Would you please retype, exactly, the lines of the listing below between the line with "## 3GPP 相关章节" and the line with "3. HO的过程和测量的过程。", inclusive?
**********
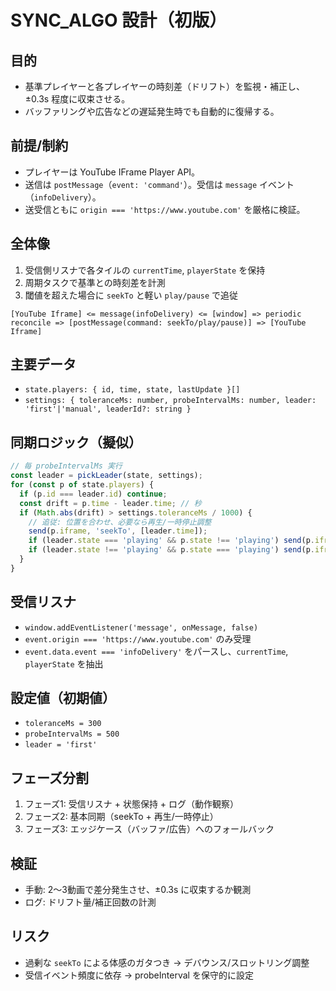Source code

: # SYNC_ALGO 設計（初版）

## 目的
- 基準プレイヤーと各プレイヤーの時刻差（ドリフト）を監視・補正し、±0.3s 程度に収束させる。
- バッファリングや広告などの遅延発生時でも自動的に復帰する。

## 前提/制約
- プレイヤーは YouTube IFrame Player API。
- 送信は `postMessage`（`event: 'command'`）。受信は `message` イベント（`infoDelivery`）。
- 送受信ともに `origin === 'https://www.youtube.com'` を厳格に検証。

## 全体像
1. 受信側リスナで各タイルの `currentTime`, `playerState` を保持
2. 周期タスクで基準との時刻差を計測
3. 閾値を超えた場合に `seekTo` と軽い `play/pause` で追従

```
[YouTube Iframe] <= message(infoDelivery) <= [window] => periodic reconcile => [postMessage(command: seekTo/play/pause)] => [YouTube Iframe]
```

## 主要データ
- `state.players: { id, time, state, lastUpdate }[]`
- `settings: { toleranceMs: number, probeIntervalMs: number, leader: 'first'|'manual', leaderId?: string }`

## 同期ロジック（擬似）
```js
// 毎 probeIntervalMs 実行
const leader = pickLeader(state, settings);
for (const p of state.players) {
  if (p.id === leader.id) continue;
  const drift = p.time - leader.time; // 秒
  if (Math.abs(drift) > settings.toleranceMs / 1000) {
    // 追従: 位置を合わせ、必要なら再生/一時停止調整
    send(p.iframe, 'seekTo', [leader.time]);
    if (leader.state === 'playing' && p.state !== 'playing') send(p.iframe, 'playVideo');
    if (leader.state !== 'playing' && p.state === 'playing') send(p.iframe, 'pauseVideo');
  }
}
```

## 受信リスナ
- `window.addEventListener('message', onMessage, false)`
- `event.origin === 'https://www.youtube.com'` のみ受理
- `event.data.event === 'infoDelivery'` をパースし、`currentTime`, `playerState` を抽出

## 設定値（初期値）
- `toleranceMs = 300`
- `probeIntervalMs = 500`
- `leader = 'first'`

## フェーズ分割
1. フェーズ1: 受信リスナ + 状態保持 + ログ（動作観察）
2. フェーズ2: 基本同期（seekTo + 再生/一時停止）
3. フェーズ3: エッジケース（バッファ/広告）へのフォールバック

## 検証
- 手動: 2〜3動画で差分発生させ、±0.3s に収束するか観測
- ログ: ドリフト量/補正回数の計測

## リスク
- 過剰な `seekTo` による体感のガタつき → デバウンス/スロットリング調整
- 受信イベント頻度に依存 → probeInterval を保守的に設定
**********
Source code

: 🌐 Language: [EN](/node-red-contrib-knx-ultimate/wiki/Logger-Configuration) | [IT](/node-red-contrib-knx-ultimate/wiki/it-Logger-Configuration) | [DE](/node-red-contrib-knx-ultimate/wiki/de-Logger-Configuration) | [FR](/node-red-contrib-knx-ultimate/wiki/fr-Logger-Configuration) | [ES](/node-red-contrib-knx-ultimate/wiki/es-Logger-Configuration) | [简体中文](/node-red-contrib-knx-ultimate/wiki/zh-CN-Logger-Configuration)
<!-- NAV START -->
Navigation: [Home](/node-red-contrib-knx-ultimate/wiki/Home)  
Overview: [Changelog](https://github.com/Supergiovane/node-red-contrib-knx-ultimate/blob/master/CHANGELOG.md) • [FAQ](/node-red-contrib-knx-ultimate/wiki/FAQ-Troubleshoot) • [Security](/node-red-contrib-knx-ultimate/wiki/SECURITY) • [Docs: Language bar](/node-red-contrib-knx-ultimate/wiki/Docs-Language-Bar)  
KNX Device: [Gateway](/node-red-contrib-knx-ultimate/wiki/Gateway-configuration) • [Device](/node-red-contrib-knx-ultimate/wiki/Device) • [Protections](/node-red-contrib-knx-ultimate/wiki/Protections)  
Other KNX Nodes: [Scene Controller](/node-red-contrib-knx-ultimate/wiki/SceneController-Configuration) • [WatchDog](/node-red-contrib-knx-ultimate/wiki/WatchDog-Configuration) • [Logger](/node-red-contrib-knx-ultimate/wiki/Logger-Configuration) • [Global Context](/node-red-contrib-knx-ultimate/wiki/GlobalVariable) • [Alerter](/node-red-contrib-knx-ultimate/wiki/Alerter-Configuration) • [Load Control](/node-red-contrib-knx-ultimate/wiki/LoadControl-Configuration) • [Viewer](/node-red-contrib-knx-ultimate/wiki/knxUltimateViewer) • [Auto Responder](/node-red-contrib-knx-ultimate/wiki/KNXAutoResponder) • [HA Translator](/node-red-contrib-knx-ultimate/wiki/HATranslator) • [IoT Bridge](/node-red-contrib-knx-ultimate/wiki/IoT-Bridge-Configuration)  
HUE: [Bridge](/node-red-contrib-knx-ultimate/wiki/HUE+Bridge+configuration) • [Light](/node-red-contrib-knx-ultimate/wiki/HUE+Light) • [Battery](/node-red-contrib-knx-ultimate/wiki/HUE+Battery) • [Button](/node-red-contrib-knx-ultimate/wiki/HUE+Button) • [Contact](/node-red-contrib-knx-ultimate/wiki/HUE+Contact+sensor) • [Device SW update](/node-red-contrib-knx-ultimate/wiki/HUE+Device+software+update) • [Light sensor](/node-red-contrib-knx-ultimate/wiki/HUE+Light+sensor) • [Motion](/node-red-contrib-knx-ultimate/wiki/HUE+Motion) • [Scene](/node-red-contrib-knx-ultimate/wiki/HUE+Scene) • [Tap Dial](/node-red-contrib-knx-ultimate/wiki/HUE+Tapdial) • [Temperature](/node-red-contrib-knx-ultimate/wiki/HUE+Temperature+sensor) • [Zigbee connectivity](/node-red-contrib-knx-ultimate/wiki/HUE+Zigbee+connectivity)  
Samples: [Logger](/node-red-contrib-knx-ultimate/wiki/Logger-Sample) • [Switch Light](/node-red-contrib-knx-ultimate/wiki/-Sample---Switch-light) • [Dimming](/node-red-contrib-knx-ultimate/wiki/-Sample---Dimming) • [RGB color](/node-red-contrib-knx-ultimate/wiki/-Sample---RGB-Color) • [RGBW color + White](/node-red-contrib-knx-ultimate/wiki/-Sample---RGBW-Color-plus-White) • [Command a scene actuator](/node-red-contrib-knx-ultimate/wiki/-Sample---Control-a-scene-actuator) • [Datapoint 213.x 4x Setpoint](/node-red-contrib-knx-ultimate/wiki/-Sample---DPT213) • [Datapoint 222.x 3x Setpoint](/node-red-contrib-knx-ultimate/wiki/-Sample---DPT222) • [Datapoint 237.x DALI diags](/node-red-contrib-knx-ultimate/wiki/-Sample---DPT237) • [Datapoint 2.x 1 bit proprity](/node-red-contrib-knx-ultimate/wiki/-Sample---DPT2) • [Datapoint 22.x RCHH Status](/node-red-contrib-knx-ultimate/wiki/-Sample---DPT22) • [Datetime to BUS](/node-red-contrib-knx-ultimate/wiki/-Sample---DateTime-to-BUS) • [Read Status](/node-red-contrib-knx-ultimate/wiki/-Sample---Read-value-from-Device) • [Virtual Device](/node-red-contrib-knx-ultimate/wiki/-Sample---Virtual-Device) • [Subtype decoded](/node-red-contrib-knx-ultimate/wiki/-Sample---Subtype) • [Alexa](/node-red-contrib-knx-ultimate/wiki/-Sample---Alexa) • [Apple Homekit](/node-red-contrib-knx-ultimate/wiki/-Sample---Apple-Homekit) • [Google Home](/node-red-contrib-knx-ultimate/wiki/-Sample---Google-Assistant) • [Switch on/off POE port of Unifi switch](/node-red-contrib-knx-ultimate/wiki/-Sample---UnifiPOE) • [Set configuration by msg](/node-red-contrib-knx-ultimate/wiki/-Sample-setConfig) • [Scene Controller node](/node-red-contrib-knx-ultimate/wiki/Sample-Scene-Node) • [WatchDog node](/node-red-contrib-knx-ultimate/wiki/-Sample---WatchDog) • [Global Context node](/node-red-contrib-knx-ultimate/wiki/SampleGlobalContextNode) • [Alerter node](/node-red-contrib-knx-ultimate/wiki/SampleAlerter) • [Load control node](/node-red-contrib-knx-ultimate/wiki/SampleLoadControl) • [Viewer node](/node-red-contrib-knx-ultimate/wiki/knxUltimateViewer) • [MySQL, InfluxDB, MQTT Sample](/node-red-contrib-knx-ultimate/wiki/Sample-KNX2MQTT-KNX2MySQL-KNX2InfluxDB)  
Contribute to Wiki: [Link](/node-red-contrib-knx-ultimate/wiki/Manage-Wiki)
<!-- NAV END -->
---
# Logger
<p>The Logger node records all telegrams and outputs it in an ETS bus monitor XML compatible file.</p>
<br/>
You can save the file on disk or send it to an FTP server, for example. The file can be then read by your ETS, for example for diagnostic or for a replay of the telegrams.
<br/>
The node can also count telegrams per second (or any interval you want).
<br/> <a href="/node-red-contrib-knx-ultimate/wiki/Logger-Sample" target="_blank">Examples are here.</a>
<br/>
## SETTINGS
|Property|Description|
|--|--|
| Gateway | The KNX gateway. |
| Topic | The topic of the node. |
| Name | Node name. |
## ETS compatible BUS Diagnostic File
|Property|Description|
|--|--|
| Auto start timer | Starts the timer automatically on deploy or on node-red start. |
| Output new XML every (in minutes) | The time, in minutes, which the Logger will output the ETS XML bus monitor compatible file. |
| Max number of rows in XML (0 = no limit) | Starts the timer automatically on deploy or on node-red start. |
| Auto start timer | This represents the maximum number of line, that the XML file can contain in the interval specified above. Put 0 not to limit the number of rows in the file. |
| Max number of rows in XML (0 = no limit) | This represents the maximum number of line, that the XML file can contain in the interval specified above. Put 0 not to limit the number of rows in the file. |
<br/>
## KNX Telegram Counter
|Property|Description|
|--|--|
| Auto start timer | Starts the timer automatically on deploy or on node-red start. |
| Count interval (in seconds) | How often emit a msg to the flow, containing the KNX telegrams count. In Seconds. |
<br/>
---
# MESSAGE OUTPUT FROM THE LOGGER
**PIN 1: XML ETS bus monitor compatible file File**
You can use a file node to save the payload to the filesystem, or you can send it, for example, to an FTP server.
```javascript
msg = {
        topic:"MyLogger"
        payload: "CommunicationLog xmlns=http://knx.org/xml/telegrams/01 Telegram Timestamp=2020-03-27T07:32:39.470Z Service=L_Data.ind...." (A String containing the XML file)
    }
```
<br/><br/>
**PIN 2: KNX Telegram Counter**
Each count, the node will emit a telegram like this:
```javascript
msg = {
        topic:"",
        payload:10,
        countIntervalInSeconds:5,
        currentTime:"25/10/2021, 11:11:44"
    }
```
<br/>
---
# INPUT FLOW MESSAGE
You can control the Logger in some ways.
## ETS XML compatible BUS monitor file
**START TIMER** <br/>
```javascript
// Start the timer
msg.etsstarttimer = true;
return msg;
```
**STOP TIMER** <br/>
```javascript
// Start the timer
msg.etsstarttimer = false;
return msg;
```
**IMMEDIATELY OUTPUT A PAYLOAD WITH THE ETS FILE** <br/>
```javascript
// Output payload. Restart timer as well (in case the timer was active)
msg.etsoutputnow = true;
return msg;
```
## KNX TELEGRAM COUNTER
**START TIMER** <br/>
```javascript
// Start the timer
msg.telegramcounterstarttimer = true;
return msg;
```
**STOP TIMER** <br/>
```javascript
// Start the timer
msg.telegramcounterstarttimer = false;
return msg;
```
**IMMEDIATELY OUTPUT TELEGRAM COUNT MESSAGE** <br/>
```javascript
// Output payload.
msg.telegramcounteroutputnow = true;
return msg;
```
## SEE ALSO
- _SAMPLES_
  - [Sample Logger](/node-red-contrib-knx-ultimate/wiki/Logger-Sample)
**********
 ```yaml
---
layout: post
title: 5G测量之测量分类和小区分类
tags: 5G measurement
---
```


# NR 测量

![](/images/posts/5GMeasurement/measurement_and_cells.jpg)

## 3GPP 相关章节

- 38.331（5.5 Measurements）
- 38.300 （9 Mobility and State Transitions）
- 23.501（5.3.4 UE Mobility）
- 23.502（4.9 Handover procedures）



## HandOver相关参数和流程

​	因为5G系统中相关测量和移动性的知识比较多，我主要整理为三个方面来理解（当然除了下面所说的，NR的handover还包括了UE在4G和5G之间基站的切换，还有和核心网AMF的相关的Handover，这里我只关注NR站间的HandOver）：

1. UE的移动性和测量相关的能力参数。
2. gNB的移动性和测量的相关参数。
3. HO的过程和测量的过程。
**********
# Solution for this task
## 3GPP 相关章节

- 38.331（5.5 Measurements）
- 38.300 （9 Mobility and State Transitions）
- 23.501（5.3.4 UE Mobility）
- 23.502（4.9 Handover procedures）



## HandOver相关参数和流程

​	因为5G系统中相关测量和移动性的知识比较多，我主要整理为三个方面来理解（当然除了下面所说的，NR的handover还包括了UE在4G和5G之间基站的切换，还有和核心网AMF的相关的Handover，这里我只关注NR站间的HandOver）：

1. UE的移动性和测量相关的能力参数。
2. gNB的移动性和测量的相关参数。
3. HO的过程和测量的过程。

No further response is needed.